Productivity and GTD
Why We Love Doing Things That Don’t Matter
"I'm not afraid of failure. I'm afraid of succeeding at things that don't matter" ~ William Carey
To-do lists can be really useful when used properly. The problem is that a lot of times we use them wrong. And one of the most common mistakes is writing down simple things that we can cross out easily to make ourselves feel well.
It is, obviously, a mistake that we almost always do unconsciously. By filling our lists up with easy things that we can cross out in very little time, we encourage that satisfaction our brain feels when we finish a task. We support our need of cognitive closure.
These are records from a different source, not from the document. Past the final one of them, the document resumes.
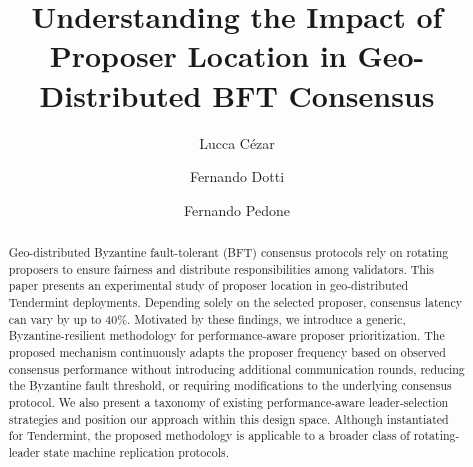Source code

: \documentclass[runningheads]{llncs}
\begin{document}
%
\title{
Understanding the Impact of Proposer Location in Geo-Distributed BFT Consensus
}
%
%
\author{Lucca Cézar \and
Fernando Dotti \and
Fernando Pedone}
%
%
%
\maketitle              %
%
\begin{abstract}

Geo-distributed Byzantine fault-tolerant (BFT) consensus protocols rely on rotating proposers to ensure fairness and distribute responsibilities among validators. 
This paper presents an experimental study of proposer location in geo-distributed Tendermint deployments. 
Depending solely on the selected proposer, consensus latency can vary by up to 40\%. 
Motivated by these findings, we introduce a generic, Byzantine-resilient methodology for performance-aware proposer prioritization. 
The proposed mechanism continuously adapts the proposer frequency based on observed consensus performance without introducing additional communication rounds, reducing the Byzantine fault threshold, or requiring modifications to the underlying consensus protocol. 
We also present a taxonomy of existing performance-aware leader-selection strategies and position our approach within this design space. 
Although instantiated for Tendermint, the proposed methodology is applicable to a broader class of rotating-leader state machine replication protocols.

\end{abstract}





%

\end{document}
As a result, we end up dedicating a huge amount of time to little tasks without asking ourselves if it leads to reaching our goals. We prefer spending tons of hours answering unimportant emails instead of doing a market research that is vital for our job, just because it’s much more satisfactory to empty our inbox.
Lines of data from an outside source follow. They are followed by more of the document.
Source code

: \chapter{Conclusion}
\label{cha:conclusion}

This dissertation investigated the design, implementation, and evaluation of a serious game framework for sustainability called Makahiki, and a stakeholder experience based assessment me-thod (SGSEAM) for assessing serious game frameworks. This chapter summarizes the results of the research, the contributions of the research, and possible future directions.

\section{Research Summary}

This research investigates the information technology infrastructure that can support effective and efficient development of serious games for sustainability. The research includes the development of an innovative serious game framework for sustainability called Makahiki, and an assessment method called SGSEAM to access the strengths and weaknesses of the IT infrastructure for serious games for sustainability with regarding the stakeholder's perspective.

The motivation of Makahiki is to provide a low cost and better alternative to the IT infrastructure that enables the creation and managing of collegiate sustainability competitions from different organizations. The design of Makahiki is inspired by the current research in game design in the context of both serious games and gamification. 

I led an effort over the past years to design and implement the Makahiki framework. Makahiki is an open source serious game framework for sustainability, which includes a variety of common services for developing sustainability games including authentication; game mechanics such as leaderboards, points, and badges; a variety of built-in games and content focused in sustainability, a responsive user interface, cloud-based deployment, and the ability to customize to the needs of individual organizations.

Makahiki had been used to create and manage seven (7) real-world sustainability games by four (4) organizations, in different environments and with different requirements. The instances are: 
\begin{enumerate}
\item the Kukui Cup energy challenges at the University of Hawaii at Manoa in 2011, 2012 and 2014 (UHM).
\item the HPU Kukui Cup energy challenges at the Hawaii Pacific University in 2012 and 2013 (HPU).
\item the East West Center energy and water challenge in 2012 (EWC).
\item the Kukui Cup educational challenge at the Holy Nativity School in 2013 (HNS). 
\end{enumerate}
This common way of deciding which next action you are going to do, depending on how easy it is to cross out (what my friend José Miguel Bolívar calls “crossing out index”) is, without doubt, one of the main causes of procrastination.
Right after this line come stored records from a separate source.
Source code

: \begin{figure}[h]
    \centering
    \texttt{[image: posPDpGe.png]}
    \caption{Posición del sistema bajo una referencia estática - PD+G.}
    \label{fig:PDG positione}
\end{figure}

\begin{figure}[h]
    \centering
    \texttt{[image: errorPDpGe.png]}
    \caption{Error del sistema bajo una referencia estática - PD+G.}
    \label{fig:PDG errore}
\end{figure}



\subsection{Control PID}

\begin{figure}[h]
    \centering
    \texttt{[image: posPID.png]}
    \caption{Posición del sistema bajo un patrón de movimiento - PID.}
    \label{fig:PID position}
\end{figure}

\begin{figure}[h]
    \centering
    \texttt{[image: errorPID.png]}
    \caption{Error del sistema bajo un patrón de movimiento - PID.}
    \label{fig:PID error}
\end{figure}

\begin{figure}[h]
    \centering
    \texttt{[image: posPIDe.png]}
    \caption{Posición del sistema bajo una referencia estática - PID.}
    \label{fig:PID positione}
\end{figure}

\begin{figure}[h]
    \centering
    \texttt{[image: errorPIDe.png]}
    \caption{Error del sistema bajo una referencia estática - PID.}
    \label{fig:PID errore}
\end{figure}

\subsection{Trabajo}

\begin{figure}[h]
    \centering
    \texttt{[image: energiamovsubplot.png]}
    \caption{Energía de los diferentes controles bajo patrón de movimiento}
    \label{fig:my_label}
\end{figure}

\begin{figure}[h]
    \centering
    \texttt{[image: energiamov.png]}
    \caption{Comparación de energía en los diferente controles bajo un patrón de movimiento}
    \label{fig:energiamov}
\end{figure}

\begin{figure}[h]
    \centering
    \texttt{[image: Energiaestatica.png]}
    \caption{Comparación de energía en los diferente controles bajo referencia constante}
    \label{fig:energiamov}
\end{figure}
One of the great contributions GTD has made, is that it provides simple and much more objective deciding criteria, that help you decide what you should do now, and even, what you should never do. Using this methods on a regular basis will imply a great improvement in your personal productivity, although establishing this kind of habits is never easy. Clearly, I’m referring to real productivity, nothing to do with crossing out tasks.